Start of DATASET RECORDS

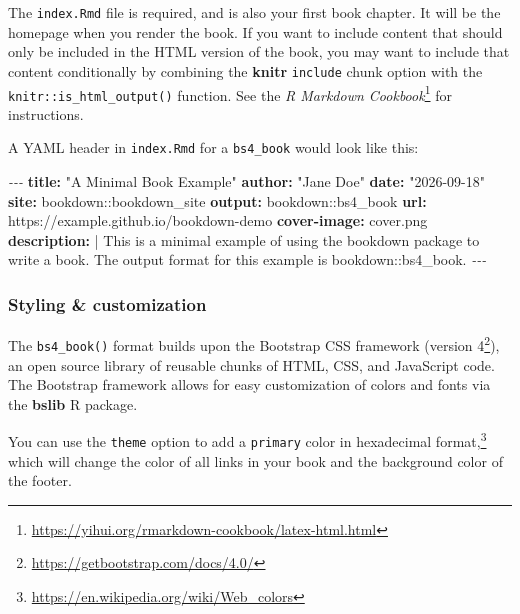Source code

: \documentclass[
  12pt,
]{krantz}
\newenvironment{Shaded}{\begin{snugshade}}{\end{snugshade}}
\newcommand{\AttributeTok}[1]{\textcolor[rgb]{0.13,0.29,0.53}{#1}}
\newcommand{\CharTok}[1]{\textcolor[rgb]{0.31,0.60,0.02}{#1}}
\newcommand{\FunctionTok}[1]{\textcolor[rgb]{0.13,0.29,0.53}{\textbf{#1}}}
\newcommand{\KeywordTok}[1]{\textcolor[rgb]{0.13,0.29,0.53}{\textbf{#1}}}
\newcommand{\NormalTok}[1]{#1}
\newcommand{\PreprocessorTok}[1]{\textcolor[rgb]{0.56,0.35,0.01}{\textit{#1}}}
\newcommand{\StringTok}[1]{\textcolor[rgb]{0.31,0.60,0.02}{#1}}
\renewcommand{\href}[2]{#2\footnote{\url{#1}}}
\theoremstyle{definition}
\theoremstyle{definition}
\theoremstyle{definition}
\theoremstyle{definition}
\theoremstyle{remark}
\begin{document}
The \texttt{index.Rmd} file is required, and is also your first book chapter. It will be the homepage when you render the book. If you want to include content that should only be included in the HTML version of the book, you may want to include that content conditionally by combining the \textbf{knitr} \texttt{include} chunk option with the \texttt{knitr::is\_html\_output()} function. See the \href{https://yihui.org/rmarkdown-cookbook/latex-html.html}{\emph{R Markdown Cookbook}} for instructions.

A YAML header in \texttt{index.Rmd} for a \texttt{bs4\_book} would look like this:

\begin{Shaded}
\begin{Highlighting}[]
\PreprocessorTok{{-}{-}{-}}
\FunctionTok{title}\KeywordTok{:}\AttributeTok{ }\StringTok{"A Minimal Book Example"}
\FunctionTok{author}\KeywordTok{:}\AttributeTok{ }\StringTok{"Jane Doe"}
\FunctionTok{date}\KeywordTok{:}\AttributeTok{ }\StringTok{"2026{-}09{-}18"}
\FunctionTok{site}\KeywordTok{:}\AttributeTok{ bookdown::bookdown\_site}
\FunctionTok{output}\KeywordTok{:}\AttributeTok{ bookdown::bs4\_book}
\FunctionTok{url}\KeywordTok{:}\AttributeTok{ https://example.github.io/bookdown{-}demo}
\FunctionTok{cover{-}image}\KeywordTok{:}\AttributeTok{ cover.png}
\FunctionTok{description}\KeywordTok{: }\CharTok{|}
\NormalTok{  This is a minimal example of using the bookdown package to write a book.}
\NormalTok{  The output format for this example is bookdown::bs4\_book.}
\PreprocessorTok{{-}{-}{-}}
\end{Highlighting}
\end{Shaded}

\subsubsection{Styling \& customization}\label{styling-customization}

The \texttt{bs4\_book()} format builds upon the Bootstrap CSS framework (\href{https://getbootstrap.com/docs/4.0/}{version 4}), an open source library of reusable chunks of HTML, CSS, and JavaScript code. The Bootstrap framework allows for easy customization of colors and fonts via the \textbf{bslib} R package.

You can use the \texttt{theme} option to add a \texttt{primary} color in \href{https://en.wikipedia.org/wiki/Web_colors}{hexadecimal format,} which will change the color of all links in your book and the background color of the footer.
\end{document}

End of DATASET RECORDS

## WORK TO COMPLETE
Exactly as written, set down each line of the records, leaving out the pictures.

## ANSWER SPACE
Source code

: \documentclass[
  12pt,
]{krantz}
\newenvironment{Shaded}{\begin{snugshade}}{\end{snugshade}}
\newcommand{\AttributeTok}[1]{\textcolor[rgb]{0.13,0.29,0.53}{#1}}
\newcommand{\CharTok}[1]{\textcolor[rgb]{0.31,0.60,0.02}{#1}}
\newcommand{\FunctionTok}[1]{\textcolor[rgb]{0.13,0.29,0.53}{\textbf{#1}}}
\newcommand{\KeywordTok}[1]{\textcolor[rgb]{0.13,0.29,0.53}{\textbf{#1}}}
\newcommand{\NormalTok}[1]{#1}
\newcommand{\PreprocessorTok}[1]{\textcolor[rgb]{0.56,0.35,0.01}{\textit{#1}}}
\newcommand{\StringTok}[1]{\textcolor[rgb]{0.31,0.60,0.02}{#1}}
\renewcommand{\href}[2]{#2\footnote{\url{#1}}}
\theoremstyle{definition}
\theoremstyle{definition}
\theoremstyle{definition}
\theoremstyle{definition}
\theoremstyle{remark}
\begin{document}
The \texttt{index.Rmd} file is required, and is also your first book chapter. It will be the homepage when you render the book. If you want to include content that should only be included in the HTML version of the book, you may want to include that content conditionally by combining the \textbf{knitr} \texttt{include} chunk option with the \texttt{knitr::is\_html\_output()} function. See the \href{https://yihui.org/rmarkdown-cookbook/latex-html.html}{\emph{R Markdown Cookbook}} for instructions.

A YAML header in \texttt{index.Rmd} for a \texttt{bs4\_book} would look like this:

\begin{Shaded}
\begin{Highlighting}[]
\PreprocessorTok{{-}{-}{-}}
\FunctionTok{title}\KeywordTok{:}\AttributeTok{ }\StringTok{"A Minimal Book Example"}
\FunctionTok{author}\KeywordTok{:}\AttributeTok{ }\StringTok{"Jane Doe"}
\FunctionTok{date}\KeywordTok{:}\AttributeTok{ }\StringTok{"2026{-}09{-}18"}
\FunctionTok{site}\KeywordTok{:}\AttributeTok{ bookdown::bookdown\_site}
\FunctionTok{output}\KeywordTok{:}\AttributeTok{ bookdown::bs4\_book}
\FunctionTok{url}\KeywordTok{:}\AttributeTok{ https://example.github.io/bookdown{-}demo}
\FunctionTok{cover{-}image}\KeywordTok{:}\AttributeTok{ cover.png}
\FunctionTok{description}\KeywordTok{: }\CharTok{|}
\NormalTok{  This is a minimal example of using the bookdown package to write a book.}
\NormalTok{  The output format for this example is bookdown::bs4\_book.}
\PreprocessorTok{{-}{-}{-}}
\end{Highlighting}
\end{Shaded}

\subsubsection{Styling \& customization}\label{styling-customization}

The \texttt{bs4\_book()} format builds upon the Bootstrap CSS framework (\href{https://getbootstrap.com/docs/4.0/}{version 4}), an open source library of reusable chunks of HTML, CSS, and JavaScript code. The Bootstrap framework allows for easy customization of colors and fonts via the \textbf{bslib} R package.

You can use the \texttt{theme} option to add a \texttt{primary} color in \href{https://en.wikipedia.org/wiki/Web_colors}{hexadecimal format,} which will change the color of all links in your book and the background color of the footer.
\end{document}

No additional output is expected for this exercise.